Like many others before her, Jennifer Lozano got into boxing to learn how to defend herself.
“I started at the age of 9, mostly because I was overweight and I was bullied as a kid,” recalled Lozano, now 19. “I’d always come home beat up and stuff.”
Growing up in the border town of Laredo, Texas, with family roots in Mexico, Lozano’s first language was Spanish. That also made her a target.
The first boxing gym she went to offered little refuge.
“Back in the day, there was no female boxers, especially being from a border town,” Lozano said. “It was very machismo. Girls have to cook; women have to clean.”
Lozano finally found acceptance and a home at a second gym in Laredo, working under coach Eddie Vela at Boxing Pride Fitness.
“I started off in one of their teenage classes,” Lozano said. “I’ve been with them ever since. Any national titles, any wins and losses, I’ve been with them through it all, for sure.”
Lozano won USA Boxing Elite National Championships in 2020 and 2021. More recently, she won the gold medal in the 50 kg. class at the 2022 AMBC Continental Championships in Guayaquil, Ecuador, her first international competition.
“When I got gold in Ecuador, that meant everything to me because I was going through a kind of rough patch behind the scenes,” she said.
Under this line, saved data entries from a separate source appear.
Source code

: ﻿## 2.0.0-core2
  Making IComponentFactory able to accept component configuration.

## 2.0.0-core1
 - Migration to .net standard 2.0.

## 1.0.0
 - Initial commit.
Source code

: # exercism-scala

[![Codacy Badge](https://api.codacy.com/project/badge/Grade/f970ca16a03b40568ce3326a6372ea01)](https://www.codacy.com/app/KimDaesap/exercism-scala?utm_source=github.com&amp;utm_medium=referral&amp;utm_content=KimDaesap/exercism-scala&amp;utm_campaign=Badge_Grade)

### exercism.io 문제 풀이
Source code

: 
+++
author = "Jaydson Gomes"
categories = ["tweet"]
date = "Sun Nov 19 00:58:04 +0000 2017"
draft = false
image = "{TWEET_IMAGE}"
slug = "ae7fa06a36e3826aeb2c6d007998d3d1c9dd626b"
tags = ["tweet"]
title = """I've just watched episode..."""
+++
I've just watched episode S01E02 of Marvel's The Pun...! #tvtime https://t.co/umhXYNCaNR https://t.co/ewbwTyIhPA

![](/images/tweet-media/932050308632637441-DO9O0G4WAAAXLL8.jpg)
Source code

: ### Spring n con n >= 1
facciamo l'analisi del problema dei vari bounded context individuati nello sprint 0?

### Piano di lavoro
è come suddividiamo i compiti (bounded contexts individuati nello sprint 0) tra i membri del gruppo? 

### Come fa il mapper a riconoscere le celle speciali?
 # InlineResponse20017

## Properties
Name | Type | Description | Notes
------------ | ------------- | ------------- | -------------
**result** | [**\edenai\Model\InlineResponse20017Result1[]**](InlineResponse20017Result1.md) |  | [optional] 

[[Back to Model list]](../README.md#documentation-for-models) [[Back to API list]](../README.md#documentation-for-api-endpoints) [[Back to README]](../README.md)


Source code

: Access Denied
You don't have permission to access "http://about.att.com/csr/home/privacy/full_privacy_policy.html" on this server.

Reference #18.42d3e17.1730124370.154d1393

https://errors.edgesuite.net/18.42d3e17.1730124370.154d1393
Where she was shunned and bullied in her youth, Lozano now wants to show the way for girls who are looking to work through their own early difficulties.
“I actually want to be the change,” Lozano said. “I actually want to do something for my city and the younger generations. I ended up going and speaking to schools.
“Whenever I saw a kid at the gym, I’d go up to them. I’d start talking to them, teaching them. I brought all my (championship) belts to the gym just so they could see you can get somewhere.”
Lozano wants to make sure younger boxers have an easier time and go farther in the sport than even she has.
“They won’t have to work the way I did,” Lozano said. “They won’t have that struggle being a woman in this male-dominated sport and then being shamed for it and actually getting the attention and recognition they need and want to get far in the sport.
“It’s never too late, and you can do anything you put your mind and heart to.”